Tudo começou quando eu deixei meu relógio na ponte que conecta Tromsø a Sommar, na Noruega. Estranhei a princípio o pedido para que ele ficasse ali pendurado nas suas grades, mas aí lembrei que já havia lido alguma coisa sobre essa inciativa.

Aparentemente, os 300 habitantes desta ilha na Noruega pediram ao parlamento nacional que abolisse os relógios de todos que morassem ou visitassem aquelas paradas. Fazia sentido: quando um punhado de crianças podia jogar futebol às duas da manhã, em plena luz do sol, para que servem os ponteiros?

Esse detalhe estava na reportagem que havia lido, junto com a informação de que, no verão, estação que dá nome à ilha, são 69 dias sem noite. Quando os próprios astros desafiam uma criação humana, a marcação do tempo, qual o sentido de preservá-la?

Nos meus primeiros passos em Sommar já não pensava mais nisso. Encantado com a natureza e as poucas casas simples da paisagem, decidi logo relaxar e tomar uma cerveja. Ocorreu-me brevemente que ainda não era meio-dia. Mas o instrumento que poderia me ajudar a verificar isso já não estava no meu punho.

O relógio digital do telefone celular também já estava devidamente habilitado a essa altura e fui em frente no meu projeto. Não tinha fome ainda, ela chegaria quando tivesse de chegar. E eu certamente iria achar algum lugar aberto em Sommar para saciar meu apetite.

Não tenho certeza de quantos dias passei por lá, uma vez que não estava contando o tempo. Mas posso dizer que dormi uns dez ou doze intervalos de sono, sei lá em quantos períodos de 24 horas que o mundo lá fora insistia em contabilizar.

Ou não. Quando deixei Sommar, e propositalmente não recuperei meu relógio na ponte, tive a grata surpresa de chegar ao aeroporto de Tromsø e descobrir que meu bilhete servia para qualquer voo de volta a Oslo, sem hora certa para embarcar, dependendo de quando o avião chegasse.

Na capital norueguesa, a mesma coisa. Eu tinha uma reserva para Paris e viajei na hora que quis. Aparentemente a Europa também havia abolido as horas!

Cheguei no Charles de Gaulle no que as pessoas ainda chamavam de manhã e, assim que deixei minhas malas no Marais, vi que em alguns cafés eu poderia encontrar croissants e, noutros, taças de calvados pelas mesas. Com restaurantes abertos quando bem entendessem, era possível almoçar o dia todo. Ou jantar.

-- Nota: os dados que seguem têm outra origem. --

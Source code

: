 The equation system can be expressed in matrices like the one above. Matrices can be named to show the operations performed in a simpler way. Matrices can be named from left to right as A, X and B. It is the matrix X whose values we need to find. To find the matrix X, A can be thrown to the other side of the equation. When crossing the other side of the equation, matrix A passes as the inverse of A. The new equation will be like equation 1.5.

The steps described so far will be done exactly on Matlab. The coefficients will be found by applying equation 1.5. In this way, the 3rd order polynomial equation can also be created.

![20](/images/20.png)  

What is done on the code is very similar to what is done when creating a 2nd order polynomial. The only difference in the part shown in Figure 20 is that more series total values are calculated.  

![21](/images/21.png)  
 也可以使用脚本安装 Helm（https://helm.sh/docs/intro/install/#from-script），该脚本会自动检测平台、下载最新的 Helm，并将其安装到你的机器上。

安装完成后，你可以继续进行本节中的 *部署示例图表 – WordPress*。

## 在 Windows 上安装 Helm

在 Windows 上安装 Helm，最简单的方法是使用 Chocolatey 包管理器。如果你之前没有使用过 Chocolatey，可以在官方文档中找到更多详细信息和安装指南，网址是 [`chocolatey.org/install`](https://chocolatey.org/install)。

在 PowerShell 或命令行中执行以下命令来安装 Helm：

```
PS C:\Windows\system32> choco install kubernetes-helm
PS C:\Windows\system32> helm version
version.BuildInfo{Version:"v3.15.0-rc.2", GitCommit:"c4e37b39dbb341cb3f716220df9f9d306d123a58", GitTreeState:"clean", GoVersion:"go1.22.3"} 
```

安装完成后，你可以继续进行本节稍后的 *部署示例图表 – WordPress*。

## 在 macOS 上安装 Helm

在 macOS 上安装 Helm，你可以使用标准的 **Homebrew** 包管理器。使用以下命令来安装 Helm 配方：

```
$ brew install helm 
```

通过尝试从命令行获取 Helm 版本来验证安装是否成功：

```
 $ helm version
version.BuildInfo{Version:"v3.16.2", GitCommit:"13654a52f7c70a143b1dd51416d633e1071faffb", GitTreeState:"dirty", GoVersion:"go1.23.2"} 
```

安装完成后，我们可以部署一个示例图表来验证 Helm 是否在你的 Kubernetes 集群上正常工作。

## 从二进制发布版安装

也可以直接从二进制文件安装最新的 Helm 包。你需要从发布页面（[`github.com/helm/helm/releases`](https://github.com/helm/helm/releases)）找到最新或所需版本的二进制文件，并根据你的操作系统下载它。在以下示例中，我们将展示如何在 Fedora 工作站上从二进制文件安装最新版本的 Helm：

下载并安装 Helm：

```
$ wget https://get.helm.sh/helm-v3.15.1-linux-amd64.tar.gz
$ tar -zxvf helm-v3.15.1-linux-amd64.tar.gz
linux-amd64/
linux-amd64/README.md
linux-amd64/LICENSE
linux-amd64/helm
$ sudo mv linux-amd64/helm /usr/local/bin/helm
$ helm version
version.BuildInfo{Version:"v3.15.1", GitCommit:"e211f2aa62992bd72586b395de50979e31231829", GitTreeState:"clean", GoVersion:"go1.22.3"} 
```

Se um museu estava fechado quando a luz do dia já tinha ido embora, outro se iluminava para receber visitantes. E, nos metrôs, o anúncio de quanto tempo demoraria até o próximo trem não fazia nem falta.

De lá fui para Madri e nada parecia muito diferente. Afinal, a visão de mães passeando com seus bebês na madrugada pela Gran Via nunca foi novidade. Mas gaspacho na alvorada? Churros com chocolate degustados na escuridão? Jerez com o sol a pino? “No pasa nada”, como dizem os espanhóis.

A próxima parada foi Istambul, onde os relógios também haviam sido aposentados. Pescadores no Bósforo de madrugada, Gran Bazaar à luz de lamparinas, dervishes dançando com a primeira luz do sol. Numa cidade que já era atemporal, a ausência das horas sequer foi sentida.

A mesma sensação tive em Bali, minha última escala antes de voltar para casa, onde concluí (precocemente) que a tendência era mundial. Ao chegar em Ubud, as celebrações religiosas pareciam infinitas. Os espetinhos de satay perfumavam ininterruptamente as ruas, da mesma maneira que os gamelões soavam sem cessar, sob o sol ou sob a lua.

No trajeto para São Paulo aproveitei as 10 horas de conexão em Londres para conferir se o Big Ben estava “on” nesse novo mundo sem tempo. Sem susto, encontrei os enormes mostradores substituídos por grafites de Banksy!

E assim cheguei na minha São Paulo, no meu Brasil, onde tudo continuava como antes. Pior, parecia congelado num outro tempo, com as pessoas discutindo anacronismos como voto impresso, hesitação com vacinas, fundo eleitoral bilionário.

E percebi que aqui não adianta só abolir o relógio. Temos que aprender a ficar livres do passado.